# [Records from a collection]

▼

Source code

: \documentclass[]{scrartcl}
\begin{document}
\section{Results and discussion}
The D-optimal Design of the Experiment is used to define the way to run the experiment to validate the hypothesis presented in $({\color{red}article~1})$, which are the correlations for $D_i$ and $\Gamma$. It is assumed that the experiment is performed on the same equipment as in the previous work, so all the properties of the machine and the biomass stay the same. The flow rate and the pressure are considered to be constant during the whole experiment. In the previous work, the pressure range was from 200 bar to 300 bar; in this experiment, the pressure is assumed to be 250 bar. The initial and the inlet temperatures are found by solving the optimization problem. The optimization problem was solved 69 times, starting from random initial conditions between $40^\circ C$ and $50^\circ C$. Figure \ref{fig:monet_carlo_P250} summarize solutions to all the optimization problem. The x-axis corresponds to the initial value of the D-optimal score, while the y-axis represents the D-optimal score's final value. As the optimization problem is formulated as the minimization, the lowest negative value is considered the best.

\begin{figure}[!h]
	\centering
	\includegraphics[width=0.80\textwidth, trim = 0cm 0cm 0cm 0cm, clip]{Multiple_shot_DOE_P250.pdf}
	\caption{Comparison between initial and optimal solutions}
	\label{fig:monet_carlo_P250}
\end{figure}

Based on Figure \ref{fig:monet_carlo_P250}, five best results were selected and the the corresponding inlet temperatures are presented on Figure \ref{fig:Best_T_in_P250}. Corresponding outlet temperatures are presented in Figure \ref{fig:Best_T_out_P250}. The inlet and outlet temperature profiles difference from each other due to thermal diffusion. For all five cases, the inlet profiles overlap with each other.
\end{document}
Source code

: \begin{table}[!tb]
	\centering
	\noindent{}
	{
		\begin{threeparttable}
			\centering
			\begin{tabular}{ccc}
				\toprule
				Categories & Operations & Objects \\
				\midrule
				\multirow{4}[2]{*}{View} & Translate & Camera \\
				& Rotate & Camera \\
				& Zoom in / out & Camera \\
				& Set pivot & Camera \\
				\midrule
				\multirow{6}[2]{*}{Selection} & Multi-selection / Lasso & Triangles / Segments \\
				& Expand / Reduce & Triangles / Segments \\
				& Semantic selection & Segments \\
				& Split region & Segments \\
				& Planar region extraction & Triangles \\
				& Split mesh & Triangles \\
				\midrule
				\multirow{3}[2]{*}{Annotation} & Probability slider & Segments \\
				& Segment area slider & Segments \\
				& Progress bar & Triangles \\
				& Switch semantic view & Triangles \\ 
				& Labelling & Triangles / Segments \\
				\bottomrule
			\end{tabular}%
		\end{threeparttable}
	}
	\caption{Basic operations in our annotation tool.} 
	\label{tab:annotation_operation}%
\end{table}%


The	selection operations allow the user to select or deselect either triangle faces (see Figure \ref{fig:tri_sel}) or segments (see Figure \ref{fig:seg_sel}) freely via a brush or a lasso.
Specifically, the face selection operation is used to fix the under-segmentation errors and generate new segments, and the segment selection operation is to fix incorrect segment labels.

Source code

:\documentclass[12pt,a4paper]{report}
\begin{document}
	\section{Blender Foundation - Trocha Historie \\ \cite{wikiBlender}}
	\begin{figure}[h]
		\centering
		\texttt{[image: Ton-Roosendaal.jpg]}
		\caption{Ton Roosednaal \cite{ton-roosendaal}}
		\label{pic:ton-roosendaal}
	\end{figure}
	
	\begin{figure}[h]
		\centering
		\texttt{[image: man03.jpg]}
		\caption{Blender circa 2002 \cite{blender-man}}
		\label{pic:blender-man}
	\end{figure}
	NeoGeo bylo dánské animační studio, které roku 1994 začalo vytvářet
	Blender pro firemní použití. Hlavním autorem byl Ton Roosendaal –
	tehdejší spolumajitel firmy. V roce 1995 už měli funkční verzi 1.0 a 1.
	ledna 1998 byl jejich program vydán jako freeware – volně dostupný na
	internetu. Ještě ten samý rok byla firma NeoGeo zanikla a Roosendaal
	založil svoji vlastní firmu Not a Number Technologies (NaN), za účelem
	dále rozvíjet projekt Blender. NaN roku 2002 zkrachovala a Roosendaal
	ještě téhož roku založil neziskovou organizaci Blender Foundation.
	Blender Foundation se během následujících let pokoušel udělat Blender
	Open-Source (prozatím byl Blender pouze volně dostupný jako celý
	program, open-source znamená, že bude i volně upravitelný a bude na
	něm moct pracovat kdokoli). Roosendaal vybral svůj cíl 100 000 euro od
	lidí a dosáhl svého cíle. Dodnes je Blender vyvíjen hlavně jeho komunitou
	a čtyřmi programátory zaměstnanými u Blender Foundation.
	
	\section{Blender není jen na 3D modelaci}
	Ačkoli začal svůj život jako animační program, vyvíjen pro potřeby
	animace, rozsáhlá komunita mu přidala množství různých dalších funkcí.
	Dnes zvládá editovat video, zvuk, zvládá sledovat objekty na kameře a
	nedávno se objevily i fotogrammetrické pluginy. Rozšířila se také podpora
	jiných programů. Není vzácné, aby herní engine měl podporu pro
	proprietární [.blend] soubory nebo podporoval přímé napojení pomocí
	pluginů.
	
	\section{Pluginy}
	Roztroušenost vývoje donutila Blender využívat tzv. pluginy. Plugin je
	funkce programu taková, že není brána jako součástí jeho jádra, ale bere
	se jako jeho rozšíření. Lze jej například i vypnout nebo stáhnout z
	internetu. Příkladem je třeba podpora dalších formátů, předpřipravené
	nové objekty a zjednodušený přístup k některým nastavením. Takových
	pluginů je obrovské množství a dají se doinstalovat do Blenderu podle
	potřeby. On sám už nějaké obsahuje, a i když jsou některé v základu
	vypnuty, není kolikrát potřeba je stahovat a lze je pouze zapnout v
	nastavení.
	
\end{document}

▲

# [DESCRIPTION OF THE TASK]
There is a line with "Blender pro firemní" and a line with "program, open-source znamená, že" above. Copy exactly those two lines and all lines between them, with nothing else.

# [ANSWER FOR THE TASK]
	Blender pro firemní použití. Hlavním autorem byl Ton Roosendaal –
	tehdejší spolumajitel firmy. V roce 1995 už měli funkční verzi 1.0 a 1.
	ledna 1998 byl jejich program vydán jako freeware – volně dostupný na
	internetu. Ještě ten samý rok byla firma NeoGeo zanikla a Roosendaal
	založil svoji vlastní firmu Not a Number Technologies (NaN), za účelem
	dále rozvíjet projekt Blender. NaN roku 2002 zkrachovala a Roosendaal
	ještě téhož roku založil neziskovou organizaci Blender Foundation.
	Blender Foundation se během následujících let pokoušel udělat Blender
	Open-Source (prozatím byl Blender pouze volně dostupný jako celý
	program, open-source znamená, že bude i volně upravitelný a bude na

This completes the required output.